## [TO DO]
Every line of the data is to be output verbatim.

## [GIVEN INFORMATION]

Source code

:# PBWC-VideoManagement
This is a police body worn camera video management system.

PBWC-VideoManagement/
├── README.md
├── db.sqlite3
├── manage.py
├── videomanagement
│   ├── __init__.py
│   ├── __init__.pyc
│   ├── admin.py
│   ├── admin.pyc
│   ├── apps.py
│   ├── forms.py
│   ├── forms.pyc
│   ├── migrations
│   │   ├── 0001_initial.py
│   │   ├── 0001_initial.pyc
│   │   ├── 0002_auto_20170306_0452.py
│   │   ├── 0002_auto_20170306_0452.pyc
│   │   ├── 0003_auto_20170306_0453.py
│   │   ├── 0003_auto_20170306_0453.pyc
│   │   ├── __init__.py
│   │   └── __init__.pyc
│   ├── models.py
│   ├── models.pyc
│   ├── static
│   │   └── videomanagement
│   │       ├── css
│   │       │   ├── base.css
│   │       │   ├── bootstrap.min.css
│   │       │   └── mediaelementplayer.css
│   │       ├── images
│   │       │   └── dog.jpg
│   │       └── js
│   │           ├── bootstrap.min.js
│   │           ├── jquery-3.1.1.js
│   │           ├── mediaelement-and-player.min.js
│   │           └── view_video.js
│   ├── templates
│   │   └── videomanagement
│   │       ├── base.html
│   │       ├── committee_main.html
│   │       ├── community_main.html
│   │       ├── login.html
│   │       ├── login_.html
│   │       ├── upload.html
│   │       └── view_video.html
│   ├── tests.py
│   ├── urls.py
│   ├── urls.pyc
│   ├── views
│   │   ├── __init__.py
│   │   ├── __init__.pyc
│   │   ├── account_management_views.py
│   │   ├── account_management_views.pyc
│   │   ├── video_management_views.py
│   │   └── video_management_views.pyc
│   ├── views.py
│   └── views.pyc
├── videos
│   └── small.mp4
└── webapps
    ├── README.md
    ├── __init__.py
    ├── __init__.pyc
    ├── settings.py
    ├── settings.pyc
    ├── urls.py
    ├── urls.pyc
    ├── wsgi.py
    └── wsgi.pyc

## [FINISHED EXERCISE]
Source code

:# PBWC-VideoManagement
This is a police body worn camera video management system.

PBWC-VideoManagement/
├── README.md
├── db.sqlite3
├── manage.py
├── videomanagement
│   ├── __init__.py
│   ├── __init__.pyc
│   ├── admin.py
│   ├── admin.pyc
│   ├── apps.py
│   ├── forms.py
│   ├── forms.pyc
│   ├── migrations
│   │   ├── 0001_initial.py
│   │   ├── 0001_initial.pyc
│   │   ├── 0002_auto_20170306_0452.py
│   │   ├── 0002_auto_20170306_0452.pyc
│   │   ├── 0003_auto_20170306_0453.py
│   │   ├── 0003_auto_20170306_0453.pyc
│   │   ├── __init__.py
│   │   └── __init__.pyc
│   ├── models.py
│   ├── models.pyc
│   ├── static
│   │   └── videomanagement
│   │       ├── css
│   │       │   ├── base.css
│   │       │   ├── bootstrap.min.css
│   │       │   └── mediaelementplayer.css
│   │       ├── images
│   │       │   └── dog.jpg
│   │       └── js
│   │           ├── bootstrap.min.js
│   │           ├── jquery-3.1.1.js
│   │           ├── mediaelement-and-player.min.js
│   │           └── view_video.js
│   ├── templates
│   │   └── videomanagement
│   │       ├── base.html
│   │       ├── committee_main.html
│   │       ├── community_main.html
│   │       ├── login.html
│   │       ├── login_.html
│   │       ├── upload.html
│   │       └── view_video.html
│   ├── tests.py
│   ├── urls.py
│   ├── urls.pyc
│   ├── views
│   │   ├── __init__.py
│   │   ├── __init__.pyc
│   │   ├── account_management_views.py
│   │   ├── account_management_views.pyc
│   │   ├── video_management_views.py
│   │   └── video_management_views.pyc
│   ├── views.py
│   └── views.pyc
├── videos
│   └── small.mp4
└── webapps
    ├── README.md
    ├── __init__.py
    ├── __init__.pyc
    ├── settings.py
    ├── settings.pyc
    ├── urls.py
    ├── urls.pyc
    ├── wsgi.py
    └── wsgi.pyc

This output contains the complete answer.